Based on Tom Junod’s Esquire article Can You Say… Hero?, A Beautiful Day in the Neighborhood tells the story of Lloyd Vogel (Matthew Rhys), a cynical journalist assigned to write a profile on Fred Rogers (Tom Hanks). Opening fittingly through the recreation of the aesthetic one would recognize from watching an episode of Mister Rogers’ Neighborhood, Marielle Heller’s film isn’t really one so much about Fred Rogers himself but the way in which he changed the lives of many, young or old. Taking the frame of reference from Junod’s own experience with Rogers, Marielle Heller takes what would be a basic biopic and turns it into a film detailing Mister Rogers’ legacy, even allowing that same impact to be shared to the unfamiliar viewers.
For many people who watched this show during the peak of his prime, Fred Rogers was so much more than just any other children’s entertainer. He was also a gateway for many to learn more about the world around them, for he always sought to bring out kindness everywhere he went, even inspiring the most unlikely of souls. As Heller draws upon Junod’s own experience meeting with Rogers to tell the story that she brings to the screen in A Beautiful Day in the Neighborhood, it simply can’t be helped – you’re left there wondering what more could a man like Fred Rogers have done in your life had he been there. As demonstrated through a sequence where Rogers and Vogel board a subway, where the passengers break into song upon his sight, there’s always room for a man like Fred Rogers in one’s life, and it always feels so heartwarming too.
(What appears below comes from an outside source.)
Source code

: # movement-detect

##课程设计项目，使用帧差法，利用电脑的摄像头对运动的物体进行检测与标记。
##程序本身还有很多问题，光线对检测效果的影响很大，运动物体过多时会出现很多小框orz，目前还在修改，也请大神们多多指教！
If anything helps make Marielle Heller’s portrait of the iconic entertainer more distinctive from most biopics that’d come around the same period of time, she doesn’t structure A Beautiful Day in the Neighborhood as a biopic. The beautiful transitions between spaces, resembling the set pieces of Mister Rogers’ Neighborhood are always so delightful to look back upon. A Beautiful Day in the Neighborhood doesn’t simply dwell upon everything that Rogers has accomplished in his life through how he formed a big portion of American history, but through Tom Hanks’s wonderful portrait of the iconic children’s entertainer, Heller does leave her viewers feeling a sense of nostalgia. Hanks’s perfect recreation of the childhood entertainer do so much more than just imitate his mannerisms, he always leaves behind a welcoming presence in the room and it helps make Heller’s film all the more welcoming.
What I find to be the most wonderful aspect of A Beautiful Day in the Neighborhood can be best summed up by the way in which Heller reminds you about how important it is to be empathetic towards others, no matter the differences around yourself, like Rogers inspired. Rather than presenting itself as a biopic of sorts, A Beautiful Day in the Neighborhood plays out akin to an episode of Mister Rogers’ Neighborhood, interspersed with that of another story examining how even the most cynical outlooks on life can be changed for the better through such. Everything that’s to be said about Tom Hanks’s Rogers would be laid out already, yet Matthew Rhys also provides a somewhat relatable turn as the bitter Lloyd Vogel. Everything in his life already feels as if it is crumbling apart, yet there’s another journey to be found in discovering what’s missing – and Heller weaves both portions so wondrously.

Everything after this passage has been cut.